I've used it for a couple of months, and it's Ok.  It seems to dry out really quickly, which makes it less cost effective.  Also, mine smells kind of funky.  Almost like spoiled orange juice.  I didn't know if that was normal, or maybe mine had gone bad before I purchased it...?  In the end, the crickets seem to like it, so that's good enough for me.  

Tim


----------



## darkeye (Jul 9, 2005)

I attended the ATS conference last month, and got to see a presentation by Darrin Vernier on fang loss in T.blondi and A.geniculata tarantulas.  It seems that his theory is that too much calcium is being fed to these animals (in the form of mice) and causing fang loss during molts.  It seems that the calcium displaces the required minerals in the spider's body, and the result is the possible loss of fangs during molts.  

I am waaaaaay oversimplifying this, and the whole story can be read over in the ATS Listserver (or contact Darrin directly from his goldenphoenix exotica website).

However, I also agree that gut-loading crix and other invert prey with calcium-enriched foods designed for reptiles will not help the T at all.  I am permanently OFF the Fluker's gut-loads, and I am converting to home-grown roaches for all my needs (all my local pet shops seem to feed Gut-load as well for their reptile-owning customers).  Tarantulas live on raw, unadulterated inverts in the wild, why not in my house, too????  I know, "Some larger T's will feed on mice and lizards... blah blah blah"  Ever see an adult T.apophysis take down a full grown Hisser?  Looks a lot more appetizing than a mouse, believe me!

So...  :evil: DOWN WITH REPTILE PRODUCTS FOR OUR TARANTULAS!!!!

Ja Ne!
Martin

PS
Copolymer crystals can be had at Home Depot for under $8 for 12 ounces!  I like them for my roaches!

Reactions: Like 1 | Informative 1


----------



## fiveohatch (Jul 10, 2005)

Buspirone said:
			
		

> If you want a food and moisture source in one then you can make your own with agar agar. The recipe can be found here http://www.polliwog-design.com/moisturemunchies.html .
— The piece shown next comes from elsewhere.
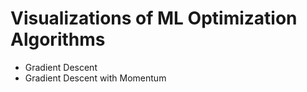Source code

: # Visualizations of ML Optimization Algorithms

- Gradient Descent  
- Gradient Descent with Momentum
it seems like kind of a pain to me. i'd raher just go Deathco and spend $7 than go around lookng for "ingredients" and making my own. doing that just means i have to wash more dishes as well.


----------



## Buspirone (Jul 10, 2005)

fiveohatch said:
			
		

> it seems like kind of a pain to me. i'd raher just go Deathco and spend $7 than go around lookng for "ingredients" and making my own. doing that just means i have to wash more dishes as well.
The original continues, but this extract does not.